2022 – BOURGEONS DE LECTURE : DIVERSES NOUVELLES / La chronique de Denis BILLAMBOZ

DENIS BILLAMBOZ

La nouvelle est un genre littéraire bien défini et pourtant, dans la masse des textes édités sous cette étiquette, on peut trouver des choses bien différentes. Pour construire cette chronique, je ne me suis donc pas privé, j’ai assemblé trois nouvelles de forme et de fond bien différents. Franz GRIERS propose des nouvelles très courtes ; Mark TWAIN avait, lui, écrit des nouvelles historiques plus proches du récit que de la nouvelle classique et, enfin, François DEGRANDE, a, lui, proposé une unique nouvelle dans la riche collection Opuscules des Ed.

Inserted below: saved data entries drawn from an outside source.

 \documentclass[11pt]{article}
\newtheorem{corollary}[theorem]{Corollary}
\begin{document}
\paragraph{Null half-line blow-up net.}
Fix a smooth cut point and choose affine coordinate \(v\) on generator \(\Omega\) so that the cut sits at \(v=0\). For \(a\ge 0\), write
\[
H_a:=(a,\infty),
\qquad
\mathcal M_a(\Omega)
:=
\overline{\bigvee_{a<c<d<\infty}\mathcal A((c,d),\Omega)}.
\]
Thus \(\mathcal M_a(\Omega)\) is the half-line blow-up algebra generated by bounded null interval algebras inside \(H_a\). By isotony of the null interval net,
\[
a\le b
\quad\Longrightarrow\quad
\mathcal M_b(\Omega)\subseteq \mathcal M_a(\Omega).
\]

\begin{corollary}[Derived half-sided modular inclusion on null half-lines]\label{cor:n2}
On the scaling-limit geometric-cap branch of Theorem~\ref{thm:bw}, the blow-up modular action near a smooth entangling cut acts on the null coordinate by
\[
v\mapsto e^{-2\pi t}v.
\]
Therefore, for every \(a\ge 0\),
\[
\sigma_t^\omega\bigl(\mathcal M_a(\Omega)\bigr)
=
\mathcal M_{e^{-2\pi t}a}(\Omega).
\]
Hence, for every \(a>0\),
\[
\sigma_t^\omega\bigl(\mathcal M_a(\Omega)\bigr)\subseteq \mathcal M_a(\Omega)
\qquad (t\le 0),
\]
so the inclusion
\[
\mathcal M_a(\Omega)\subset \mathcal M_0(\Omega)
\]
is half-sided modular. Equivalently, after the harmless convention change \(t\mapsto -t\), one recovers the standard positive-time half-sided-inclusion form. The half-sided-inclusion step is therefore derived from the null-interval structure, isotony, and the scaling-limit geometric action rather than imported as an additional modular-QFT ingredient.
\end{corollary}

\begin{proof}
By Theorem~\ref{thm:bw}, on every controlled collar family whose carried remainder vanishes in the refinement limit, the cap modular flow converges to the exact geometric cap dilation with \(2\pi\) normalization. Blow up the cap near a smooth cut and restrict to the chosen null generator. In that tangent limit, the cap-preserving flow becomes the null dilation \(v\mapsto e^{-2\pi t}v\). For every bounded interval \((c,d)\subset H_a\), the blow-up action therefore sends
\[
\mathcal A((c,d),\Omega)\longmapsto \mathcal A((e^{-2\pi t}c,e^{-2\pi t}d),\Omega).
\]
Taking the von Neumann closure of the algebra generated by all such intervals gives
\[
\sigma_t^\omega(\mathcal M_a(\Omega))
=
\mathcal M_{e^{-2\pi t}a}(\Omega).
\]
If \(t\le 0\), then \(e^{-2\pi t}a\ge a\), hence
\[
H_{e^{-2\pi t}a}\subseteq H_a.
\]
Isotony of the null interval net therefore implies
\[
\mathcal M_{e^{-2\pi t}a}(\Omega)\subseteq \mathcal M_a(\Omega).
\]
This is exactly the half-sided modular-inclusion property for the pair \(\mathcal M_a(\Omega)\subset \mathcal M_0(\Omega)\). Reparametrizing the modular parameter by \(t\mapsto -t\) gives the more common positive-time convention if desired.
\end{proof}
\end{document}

Lamiroy.


Je cours vite, je ne sais rien

Franz Griers

Cactus Inébranlable Editions


« Ce livre est une collection de nouvelles courtes, voire très courtes » annonce l’éditeur ; je préciserais même que ce recueil comporte, dans la plupart des cas, une nouvelle par page, certaines dépassent la longueur de la page et quelques-unes seulement ne l’atteignent pas.

Dans ce recueil, « Des personnages inadaptés te racontent leur rapport tourmenté au monde », des personnages ou un personnage ? Je dirais des personnages qui pourraient se fondre en un seul qui s’adresse au lecteur sous la couverture d’un « je » qui serait un quidam quelconque, un type tout ce qu’il y a de plus banal, un type qui bosse juste pour gagner sa croûte, qui n’a ni ambition, ni besoins surdimensionnés. Il raconte les avatars de son existence quotidienne qu’il vit dans les transports en commun, sur la voie publique, au boulot, partout où un gars lambda s’en va gagner sa croûte mais aussi dans les bars qu’il fréquente assidûment et dans d’autres lieux où il se rend au hasard de ses déambulations et occupations dans Paris qu’il connaît aussi bien que Modiano, et parfois ailleurs. « J’étais un personnage simple, avec un objectif simple… ».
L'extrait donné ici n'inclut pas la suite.